Instructions for the task:
Look through the lines below and extract each one that contains "sources".
Stored data section start
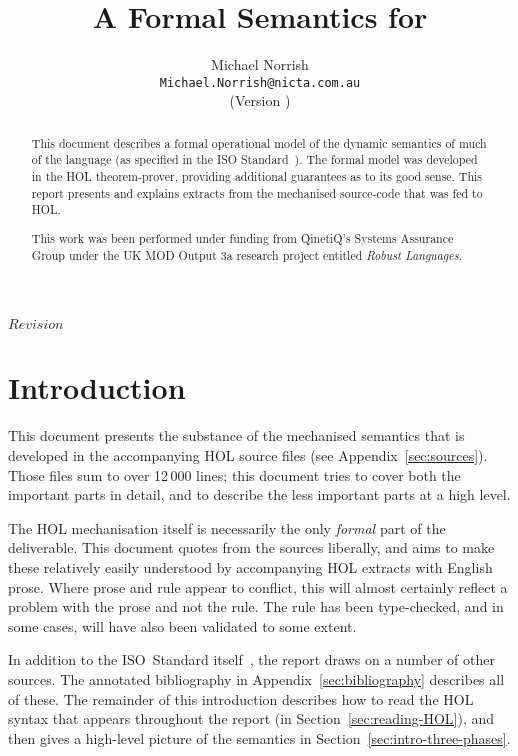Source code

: \documentclass[11pt]{article}
\title{A Formal Semantics for \cpp}
\author{Michael Norrish\\{\small \texttt{Michael.Norrish@nicta.com.au}}\\
{\footnotesize (Version \svnInfoRevision)}}
\date{}
\begin{document}
\svnKeyword $Revision$
\maketitle
\begin{abstract}
  This document describes a formal operational model of the dynamic
  semantics of much of the \cpp{} language (as specified in the ISO
  Standard~\cite{cpp-standard-iso14882}).  The formal model was
  developed in the HOL theorem-prover, providing additional guarantees
  as to its good sense.  This report presents and explains extracts
  from the mechanised source-code that was fed to HOL.

  This work was been performed under funding from QinetiQ's Systems
  Assurance Group under the UK MOD Output 3a research project entitled
  \emph{Robust Languages}.
\end{abstract}

\tableofcontents
\listoffigures

\section{Introduction}

This document presents the substance of the mechanised \cpp{}
semantics that is developed in the accompanying HOL source files (see
Appendix~\ref{sec:sources}).  Those files sum to over 12$\,$000 lines;
this document tries to cover both the important parts in detail, and
to describe the less important parts at a high level.

The HOL mechanisation itself is necessarily the only \emph{formal}
part of the deliverable.  This document quotes from the sources
liberally, and aims to make these relatively easily understood by
accompanying HOL extracts with English prose.  Where prose and rule
appear to conflict, this will almost certainly reflect a problem with
the prose and not the rule.  The rule has been type-checked, and in
some cases, will have also been validated to some extent.

In addition to the ISO~Standard itself~\cite{cpp-standard-iso14882},
the report draws on a number of other sources.  The annotated
bibliography in Appendix~\ref{sec:bibliography} describes all of
these.  The remainder of this introduction describes how to read the
HOL syntax that appears throughout the report (in
Section~\ref{sec:reading-HOL}), and then gives a high-level picture of
the \cpp{} semantics in Section~\ref{sec:intro-three-phases}.
\end{document}
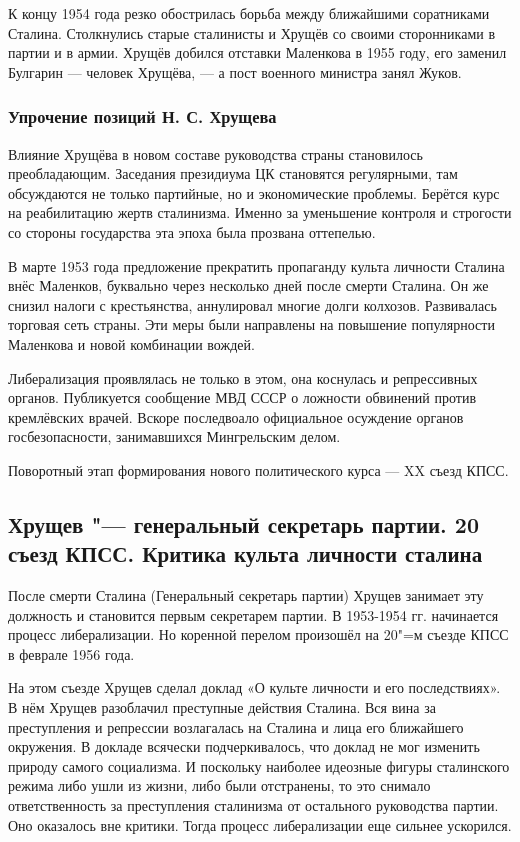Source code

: К концу 1954 года резко обострилась борьба между ближайшими соратниками Сталина. Столкнулись старые сталинисты и Хрущёв со своими сторонниками в партии и в армии. Хрущёв добился отставки Маленкова в 1955 году, его заменил Булгарин --- человек Хрущёва, --- а пост военного министра занял Жуков.

\subsubsection{Упрочение позиций Н. С. Хрущева}

Влияние Хрущёва в новом составе руководства страны становилось преобладающим. Заседания президиума ЦК становятся регулярными, там обсуждаются не только партийные, но и экономические проблемы. Берётся курс на реабилитацию жертв сталинизма. Именно за уменьшение контроля и строгости со стороны государства эта эпоха была прозвана оттепелью.

В марте 1953 года предложение прекратить пропаганду культа личности Сталина внёс Маленков, буквально через несколько дней после смерти Сталина. Он же снизил налоги с крестьянства, аннулировал многие долги колхозов. Развивалась торговая сеть страны. Эти меры были направлены на повышение популярности Маленкова и новой комбинации вождей.

Либерализация проявлялась не только в этом, она коснулась и репрессивных органов. Публикуется сообщение МВД СССР о ложности обвинений против кремлёвских врачей. Вскоре последвоало официальное осуждение органов госбезопасности, занимавшихся Мингрельским делом.

Поворотный этап формирования нового политического курса --- XX съезд КПСС.

\subsection{Хрущев "--- генеральный секретарь партии. 20 съезд КПСС. Критика культа личности сталина}

После смерти Сталина (Генеральный секретарь партии) Хрущев занимает эту должность и становится первым секретарем партии.
В 1953-1954 гг. начинается процесс либерализации. Но коренной перелом произошёл на 20"=м съезде КПСС в феврале 1956 года. 

На этом съезде Хрущев сделал доклад «О культе личности и его последствиях». В нём Хрущев разоблачил преступные действия Сталина. Вся вина за преступления и репрессии возлагалась на Сталина и лица его ближайшего окружения. В докладе всячески подчеркивалось, что доклад не мог изменить природу самого социализма. И поскольку наиболее идеозные фигуры сталинского режима либо ушли из жизни, либо были отстранены, то это снимало ответственность за преступления сталинизма от остального руководства партии. Оно оказалось вне критики. Тогда процесс либерализации еще сильнее ускорился.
Stored data section end
Exercise output:
Appendix~\ref{sec:sources}).  Those files sum to over 12$\,$000 lines;
part of the deliverable.  This document quotes from the sources
the report draws on a number of other sources.  The annotated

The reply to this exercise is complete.